+++ DATA
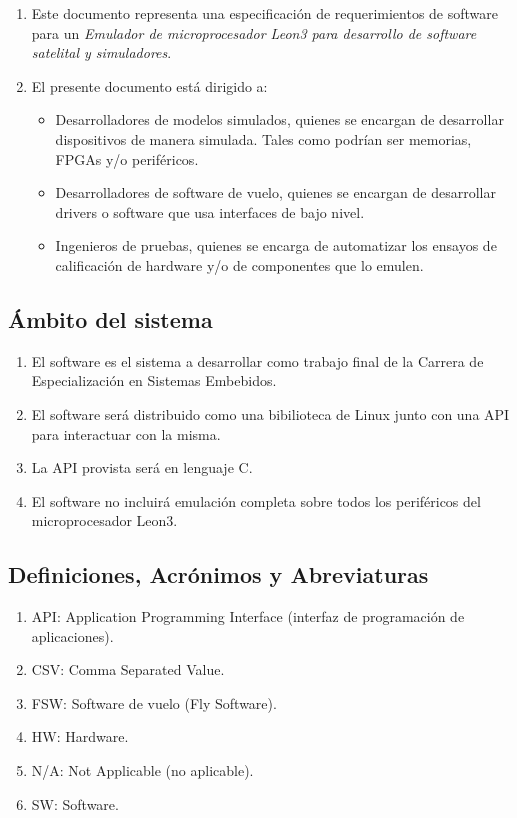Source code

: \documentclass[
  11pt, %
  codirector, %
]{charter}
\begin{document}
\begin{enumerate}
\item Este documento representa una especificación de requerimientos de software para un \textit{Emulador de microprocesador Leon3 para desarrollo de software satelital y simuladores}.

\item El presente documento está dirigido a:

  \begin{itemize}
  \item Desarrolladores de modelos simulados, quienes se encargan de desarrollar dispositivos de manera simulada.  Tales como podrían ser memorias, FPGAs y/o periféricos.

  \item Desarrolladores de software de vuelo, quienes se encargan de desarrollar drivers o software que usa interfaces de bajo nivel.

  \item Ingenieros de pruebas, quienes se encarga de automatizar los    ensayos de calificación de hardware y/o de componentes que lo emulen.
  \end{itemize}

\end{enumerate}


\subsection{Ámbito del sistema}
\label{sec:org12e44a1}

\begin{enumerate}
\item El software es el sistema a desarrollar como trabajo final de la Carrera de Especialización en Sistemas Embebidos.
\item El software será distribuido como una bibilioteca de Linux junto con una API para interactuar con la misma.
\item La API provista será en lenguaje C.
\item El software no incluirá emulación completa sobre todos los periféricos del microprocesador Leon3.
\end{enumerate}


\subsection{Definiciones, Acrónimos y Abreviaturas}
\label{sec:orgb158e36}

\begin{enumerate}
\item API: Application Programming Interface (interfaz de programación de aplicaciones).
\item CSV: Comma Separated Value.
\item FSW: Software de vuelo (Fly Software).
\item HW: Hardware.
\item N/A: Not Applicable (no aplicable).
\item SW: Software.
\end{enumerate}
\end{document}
++++++
+++ DATA
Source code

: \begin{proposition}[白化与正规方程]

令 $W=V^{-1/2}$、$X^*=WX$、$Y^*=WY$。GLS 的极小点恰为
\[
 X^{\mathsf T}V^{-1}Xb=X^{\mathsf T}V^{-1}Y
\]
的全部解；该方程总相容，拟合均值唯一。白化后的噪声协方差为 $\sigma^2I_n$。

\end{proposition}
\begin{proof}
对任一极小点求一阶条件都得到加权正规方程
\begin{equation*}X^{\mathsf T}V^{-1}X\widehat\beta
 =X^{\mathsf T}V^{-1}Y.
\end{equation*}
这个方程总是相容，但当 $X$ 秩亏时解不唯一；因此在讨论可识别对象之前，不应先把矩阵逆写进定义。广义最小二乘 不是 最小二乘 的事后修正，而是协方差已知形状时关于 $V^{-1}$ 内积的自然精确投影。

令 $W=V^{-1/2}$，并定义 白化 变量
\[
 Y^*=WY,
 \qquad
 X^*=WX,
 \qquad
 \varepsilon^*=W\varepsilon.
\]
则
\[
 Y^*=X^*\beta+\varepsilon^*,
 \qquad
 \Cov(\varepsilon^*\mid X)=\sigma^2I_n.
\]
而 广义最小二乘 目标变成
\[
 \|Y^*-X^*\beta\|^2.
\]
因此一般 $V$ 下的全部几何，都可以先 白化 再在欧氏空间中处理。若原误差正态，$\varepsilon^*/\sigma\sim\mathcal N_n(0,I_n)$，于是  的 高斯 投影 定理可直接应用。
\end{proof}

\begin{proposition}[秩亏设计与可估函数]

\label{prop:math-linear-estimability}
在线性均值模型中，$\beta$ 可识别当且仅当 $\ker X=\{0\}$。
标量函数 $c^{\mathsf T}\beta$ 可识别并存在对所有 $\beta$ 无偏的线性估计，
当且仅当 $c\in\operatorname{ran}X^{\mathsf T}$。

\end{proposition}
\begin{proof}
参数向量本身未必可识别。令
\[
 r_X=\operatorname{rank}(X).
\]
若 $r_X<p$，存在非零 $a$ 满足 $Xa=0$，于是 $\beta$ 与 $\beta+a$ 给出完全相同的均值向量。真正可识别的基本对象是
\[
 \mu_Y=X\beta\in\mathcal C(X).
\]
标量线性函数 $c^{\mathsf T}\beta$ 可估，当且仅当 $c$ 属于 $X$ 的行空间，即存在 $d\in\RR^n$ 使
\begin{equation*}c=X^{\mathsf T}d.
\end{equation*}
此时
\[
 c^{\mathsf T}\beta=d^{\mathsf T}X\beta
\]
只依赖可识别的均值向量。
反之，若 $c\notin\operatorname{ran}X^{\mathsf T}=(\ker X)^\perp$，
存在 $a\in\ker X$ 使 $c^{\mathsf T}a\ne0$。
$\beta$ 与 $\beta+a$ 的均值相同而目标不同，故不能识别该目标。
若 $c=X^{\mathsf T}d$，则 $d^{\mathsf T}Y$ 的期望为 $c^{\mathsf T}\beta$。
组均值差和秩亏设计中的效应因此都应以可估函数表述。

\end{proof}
++++++
+++ DATA
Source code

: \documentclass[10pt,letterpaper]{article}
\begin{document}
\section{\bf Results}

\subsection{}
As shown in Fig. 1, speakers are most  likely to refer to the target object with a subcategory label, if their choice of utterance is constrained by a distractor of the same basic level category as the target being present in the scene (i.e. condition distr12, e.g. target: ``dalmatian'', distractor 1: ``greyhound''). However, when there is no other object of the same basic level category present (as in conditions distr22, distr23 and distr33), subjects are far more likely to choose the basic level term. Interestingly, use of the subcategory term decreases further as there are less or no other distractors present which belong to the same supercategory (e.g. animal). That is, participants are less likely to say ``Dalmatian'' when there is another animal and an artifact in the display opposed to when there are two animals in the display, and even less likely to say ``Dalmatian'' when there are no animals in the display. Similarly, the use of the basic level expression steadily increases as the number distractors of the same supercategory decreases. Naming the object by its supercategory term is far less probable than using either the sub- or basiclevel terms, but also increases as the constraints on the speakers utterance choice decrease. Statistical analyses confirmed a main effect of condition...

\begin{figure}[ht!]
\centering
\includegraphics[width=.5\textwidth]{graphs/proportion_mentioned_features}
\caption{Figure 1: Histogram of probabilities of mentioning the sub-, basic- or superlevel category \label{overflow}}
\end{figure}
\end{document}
++++++
PROBLEM DETAILS: The total alone is wanted: how many lines in the listing above contain "operatorname".

SOLUTION: 3